--- EXERCISE REQUIREMENTS ---
How many lines in the records below contain the word "item"? State only that number.
··· RECORD EXCERPTS
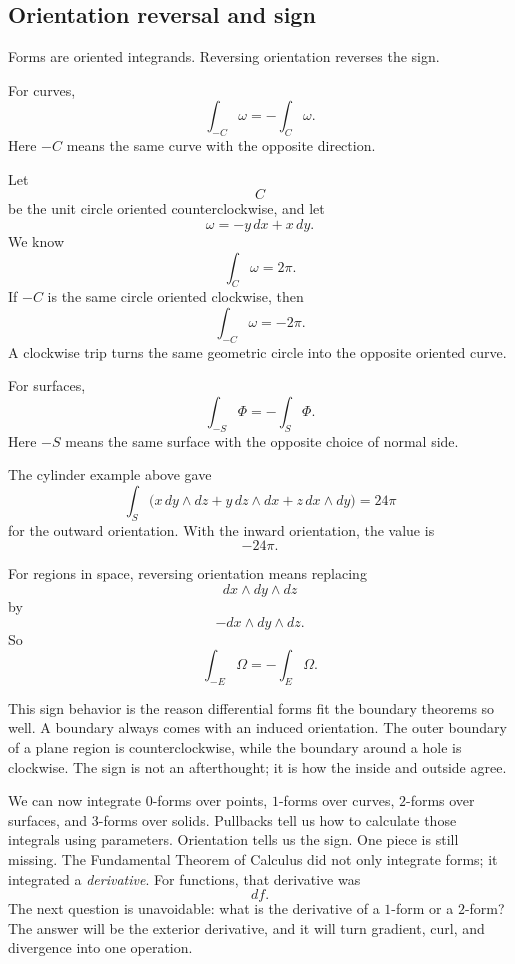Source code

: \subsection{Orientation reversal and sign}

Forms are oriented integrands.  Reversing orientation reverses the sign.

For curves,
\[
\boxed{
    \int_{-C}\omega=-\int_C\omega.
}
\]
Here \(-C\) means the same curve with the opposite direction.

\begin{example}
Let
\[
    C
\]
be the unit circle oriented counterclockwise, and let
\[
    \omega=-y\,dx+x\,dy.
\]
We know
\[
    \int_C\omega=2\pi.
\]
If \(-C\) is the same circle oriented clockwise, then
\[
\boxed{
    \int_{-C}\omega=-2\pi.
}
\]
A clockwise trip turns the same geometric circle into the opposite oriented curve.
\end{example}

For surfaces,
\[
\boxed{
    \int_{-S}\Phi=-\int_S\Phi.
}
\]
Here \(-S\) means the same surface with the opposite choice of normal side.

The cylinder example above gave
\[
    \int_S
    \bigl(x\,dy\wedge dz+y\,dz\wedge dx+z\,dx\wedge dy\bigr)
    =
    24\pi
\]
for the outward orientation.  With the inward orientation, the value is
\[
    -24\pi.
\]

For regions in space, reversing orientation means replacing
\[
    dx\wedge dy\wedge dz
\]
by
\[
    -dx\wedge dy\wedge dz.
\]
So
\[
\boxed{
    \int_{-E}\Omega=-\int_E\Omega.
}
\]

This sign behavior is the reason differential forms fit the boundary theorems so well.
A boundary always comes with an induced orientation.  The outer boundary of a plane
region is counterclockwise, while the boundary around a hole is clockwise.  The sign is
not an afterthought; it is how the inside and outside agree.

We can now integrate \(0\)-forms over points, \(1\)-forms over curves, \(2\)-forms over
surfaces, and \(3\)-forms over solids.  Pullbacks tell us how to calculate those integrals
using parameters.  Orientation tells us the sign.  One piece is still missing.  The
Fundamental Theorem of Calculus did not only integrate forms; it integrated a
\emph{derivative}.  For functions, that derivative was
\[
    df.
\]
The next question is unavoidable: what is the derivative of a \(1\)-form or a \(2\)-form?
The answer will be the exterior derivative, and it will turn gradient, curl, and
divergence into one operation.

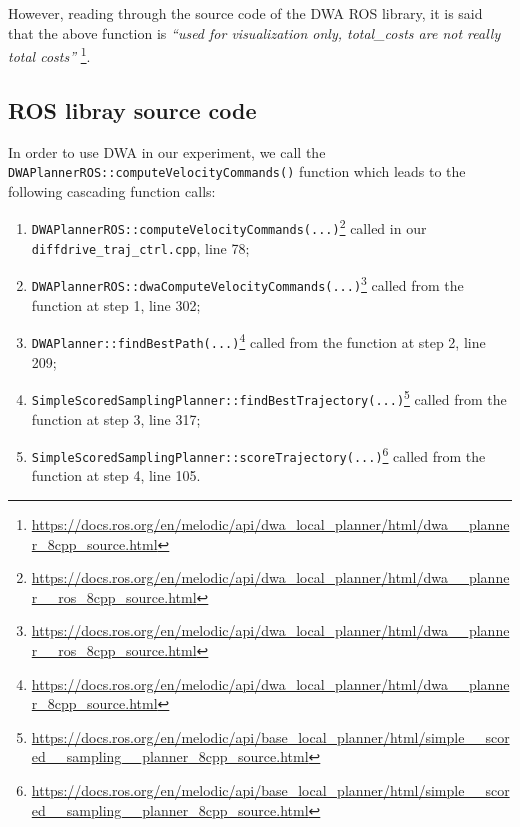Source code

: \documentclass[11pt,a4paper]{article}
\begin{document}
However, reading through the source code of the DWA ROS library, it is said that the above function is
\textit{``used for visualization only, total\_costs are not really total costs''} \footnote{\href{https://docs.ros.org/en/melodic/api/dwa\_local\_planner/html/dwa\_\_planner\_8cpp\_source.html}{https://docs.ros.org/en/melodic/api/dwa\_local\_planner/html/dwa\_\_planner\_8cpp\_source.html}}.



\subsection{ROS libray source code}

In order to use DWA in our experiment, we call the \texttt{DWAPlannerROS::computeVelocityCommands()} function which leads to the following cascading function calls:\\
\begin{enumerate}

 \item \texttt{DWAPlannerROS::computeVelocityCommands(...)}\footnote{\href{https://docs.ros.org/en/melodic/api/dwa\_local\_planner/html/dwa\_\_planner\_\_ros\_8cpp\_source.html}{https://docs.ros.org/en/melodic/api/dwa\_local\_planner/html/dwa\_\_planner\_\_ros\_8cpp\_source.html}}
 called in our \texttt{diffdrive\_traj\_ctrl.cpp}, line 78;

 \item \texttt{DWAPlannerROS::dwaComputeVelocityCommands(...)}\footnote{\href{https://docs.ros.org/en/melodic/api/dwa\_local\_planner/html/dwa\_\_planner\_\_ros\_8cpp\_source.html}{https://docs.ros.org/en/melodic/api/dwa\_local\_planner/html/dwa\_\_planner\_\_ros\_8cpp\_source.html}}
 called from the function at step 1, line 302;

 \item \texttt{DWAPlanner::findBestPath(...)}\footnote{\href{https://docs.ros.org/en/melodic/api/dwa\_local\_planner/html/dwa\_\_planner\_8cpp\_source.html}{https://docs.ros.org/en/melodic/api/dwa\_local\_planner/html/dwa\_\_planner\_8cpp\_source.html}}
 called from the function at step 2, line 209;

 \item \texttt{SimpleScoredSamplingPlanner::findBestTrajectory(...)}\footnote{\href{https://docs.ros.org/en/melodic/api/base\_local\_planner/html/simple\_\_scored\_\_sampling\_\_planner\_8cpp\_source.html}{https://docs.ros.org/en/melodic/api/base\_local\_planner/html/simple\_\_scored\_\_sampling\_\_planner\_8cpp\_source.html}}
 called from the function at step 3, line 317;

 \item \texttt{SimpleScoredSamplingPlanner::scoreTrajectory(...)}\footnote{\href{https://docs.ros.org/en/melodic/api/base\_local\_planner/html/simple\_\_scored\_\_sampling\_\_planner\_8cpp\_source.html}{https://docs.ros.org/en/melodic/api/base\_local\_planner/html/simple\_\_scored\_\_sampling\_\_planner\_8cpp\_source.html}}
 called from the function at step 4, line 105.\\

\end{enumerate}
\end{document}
······
--- REPLY TO THE TASK ---
5